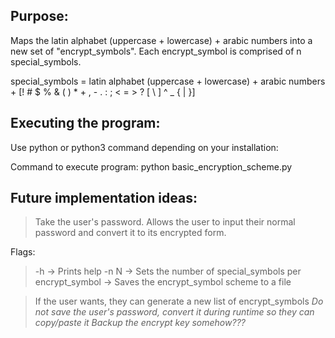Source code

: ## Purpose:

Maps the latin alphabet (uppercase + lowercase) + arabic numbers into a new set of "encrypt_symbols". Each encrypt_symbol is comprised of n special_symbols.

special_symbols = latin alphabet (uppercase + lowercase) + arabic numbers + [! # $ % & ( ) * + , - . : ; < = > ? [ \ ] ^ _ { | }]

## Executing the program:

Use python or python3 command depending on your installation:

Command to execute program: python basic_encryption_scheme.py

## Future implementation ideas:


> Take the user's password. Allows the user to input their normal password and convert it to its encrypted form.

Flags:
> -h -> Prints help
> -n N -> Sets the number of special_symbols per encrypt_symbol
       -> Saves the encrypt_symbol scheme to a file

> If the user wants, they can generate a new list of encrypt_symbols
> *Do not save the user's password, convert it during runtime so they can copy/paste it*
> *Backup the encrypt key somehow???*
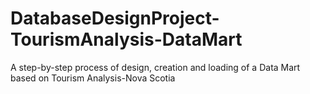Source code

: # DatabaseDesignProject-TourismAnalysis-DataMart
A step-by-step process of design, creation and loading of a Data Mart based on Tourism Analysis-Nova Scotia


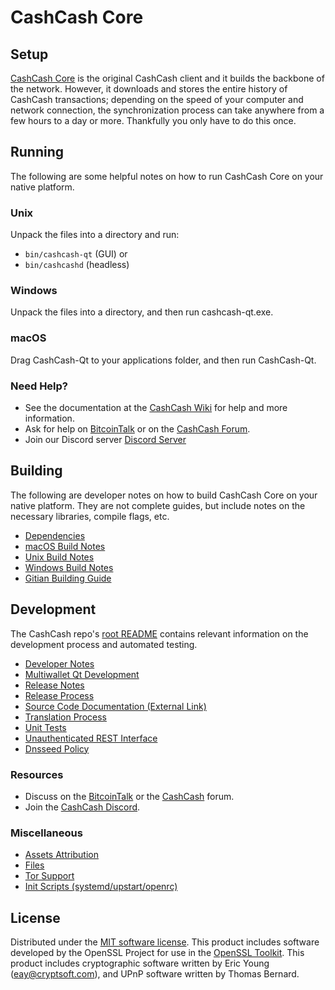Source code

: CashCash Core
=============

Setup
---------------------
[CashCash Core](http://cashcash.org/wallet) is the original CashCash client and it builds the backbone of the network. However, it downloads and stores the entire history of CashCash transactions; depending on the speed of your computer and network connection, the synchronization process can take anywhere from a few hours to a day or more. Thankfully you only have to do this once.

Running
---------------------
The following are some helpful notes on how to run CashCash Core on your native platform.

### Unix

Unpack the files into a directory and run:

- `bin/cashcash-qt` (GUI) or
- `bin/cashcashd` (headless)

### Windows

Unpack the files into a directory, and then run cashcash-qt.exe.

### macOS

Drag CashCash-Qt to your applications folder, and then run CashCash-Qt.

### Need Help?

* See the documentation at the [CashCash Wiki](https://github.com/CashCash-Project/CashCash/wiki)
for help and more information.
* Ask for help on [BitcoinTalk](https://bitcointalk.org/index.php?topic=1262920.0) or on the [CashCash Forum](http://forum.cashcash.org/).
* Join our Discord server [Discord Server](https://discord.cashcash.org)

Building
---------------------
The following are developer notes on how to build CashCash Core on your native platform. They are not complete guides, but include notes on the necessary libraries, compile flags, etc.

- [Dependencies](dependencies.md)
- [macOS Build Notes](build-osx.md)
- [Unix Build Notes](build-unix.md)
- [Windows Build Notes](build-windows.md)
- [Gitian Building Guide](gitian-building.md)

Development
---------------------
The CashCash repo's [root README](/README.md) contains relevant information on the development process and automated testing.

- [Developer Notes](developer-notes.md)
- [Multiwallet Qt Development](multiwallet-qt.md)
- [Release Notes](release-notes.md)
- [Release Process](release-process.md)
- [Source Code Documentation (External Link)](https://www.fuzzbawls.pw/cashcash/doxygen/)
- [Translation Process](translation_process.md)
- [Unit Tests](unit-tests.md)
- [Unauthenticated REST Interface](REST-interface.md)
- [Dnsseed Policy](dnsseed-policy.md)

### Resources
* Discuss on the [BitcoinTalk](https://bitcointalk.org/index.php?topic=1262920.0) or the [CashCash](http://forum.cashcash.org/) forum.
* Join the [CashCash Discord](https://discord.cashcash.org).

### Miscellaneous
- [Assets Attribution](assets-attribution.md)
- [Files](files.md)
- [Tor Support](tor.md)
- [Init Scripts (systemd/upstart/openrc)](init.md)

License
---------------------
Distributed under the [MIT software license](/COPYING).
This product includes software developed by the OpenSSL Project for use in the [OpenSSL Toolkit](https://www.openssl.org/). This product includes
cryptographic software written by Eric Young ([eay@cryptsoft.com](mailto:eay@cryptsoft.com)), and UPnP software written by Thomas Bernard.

____

> _WHAT NEEDS TO BE DONE_
The entries are to be transcribed word for word, without their images.

> _EXERCISE ANSWER_
Source code

: ## Purpose:

Maps the latin alphabet (uppercase + lowercase) + arabic numbers into a new set of "encrypt_symbols". Each encrypt_symbol is comprised of n special_symbols.

special_symbols = latin alphabet (uppercase + lowercase) + arabic numbers + [! # $ % & ( ) * + , - . : ; < = > ? [ \ ] ^ _ { | }]

## Executing the program:

Use python or python3 command depending on your installation:

Command to execute program: python basic_encryption_scheme.py

## Future implementation ideas:


> Take the user's password. Allows the user to input their normal password and convert it to its encrypted form.

Flags:
> -h -> Prints help
> -n N -> Sets the number of special_symbols per encrypt_symbol
       -> Saves the encrypt_symbol scheme to a file

> If the user wants, they can generate a new list of encrypt_symbols
> *Do not save the user's password, convert it during runtime so they can copy/paste it*
> *Backup the encrypt key somehow???*
Source code

: # DatabaseDesignProject-TourismAnalysis-DataMart
A step-by-step process of design, creation and loading of a Data Mart based on Tourism Analysis-Nova Scotia


Source code

: CashCash Core
=============

Setup
---------------------
[CashCash Core](http://cashcash.org/wallet) is the original CashCash client and it builds the backbone of the network. However, it downloads and stores the entire history of CashCash transactions; depending on the speed of your computer and network connection, the synchronization process can take anywhere from a few hours to a day or more. Thankfully you only have to do this once.

Running
---------------------
The following are some helpful notes on how to run CashCash Core on your native platform.

### Unix

Unpack the files into a directory and run:

- `bin/cashcash-qt` (GUI) or
- `bin/cashcashd` (headless)

### Windows

Unpack the files into a directory, and then run cashcash-qt.exe.

### macOS

Drag CashCash-Qt to your applications folder, and then run CashCash-Qt.

### Need Help?

* See the documentation at the [CashCash Wiki](https://github.com/CashCash-Project/CashCash/wiki)
for help and more information.
* Ask for help on [BitcoinTalk](https://bitcointalk.org/index.php?topic=1262920.0) or on the [CashCash Forum](http://forum.cashcash.org/).
* Join our Discord server [Discord Server](https://discord.cashcash.org)

Building
---------------------
The following are developer notes on how to build CashCash Core on your native platform. They are not complete guides, but include notes on the necessary libraries, compile flags, etc.

- [Dependencies](dependencies.md)
- [macOS Build Notes](build-osx.md)
- [Unix Build Notes](build-unix.md)
- [Windows Build Notes](build-windows.md)
- [Gitian Building Guide](gitian-building.md)

Development
---------------------
The CashCash repo's [root README](/README.md) contains relevant information on the development process and automated testing.

- [Developer Notes](developer-notes.md)
- [Multiwallet Qt Development](multiwallet-qt.md)
- [Release Notes](release-notes.md)
- [Release Process](release-process.md)
- [Source Code Documentation (External Link)](https://www.fuzzbawls.pw/cashcash/doxygen/)
- [Translation Process](translation_process.md)
- [Unit Tests](unit-tests.md)
- [Unauthenticated REST Interface](REST-interface.md)
- [Dnsseed Policy](dnsseed-policy.md)

### Resources
* Discuss on the [BitcoinTalk](https://bitcointalk.org/index.php?topic=1262920.0) or the [CashCash](http://forum.cashcash.org/) forum.
* Join the [CashCash Discord](https://discord.cashcash.org).

### Miscellaneous
- [Assets Attribution](assets-attribution.md)
- [Files](files.md)
- [Tor Support](tor.md)
- [Init Scripts (systemd/upstart/openrc)](init.md)

License
---------------------
Distributed under the [MIT software license](/COPYING).
This product includes software developed by the OpenSSL Project for use in the [OpenSSL Toolkit](https://www.openssl.org/). This product includes
cryptographic software written by Eric Young ([eay@cryptsoft.com](mailto:eay@cryptsoft.com)), and UPnP software written by Thomas Bernard.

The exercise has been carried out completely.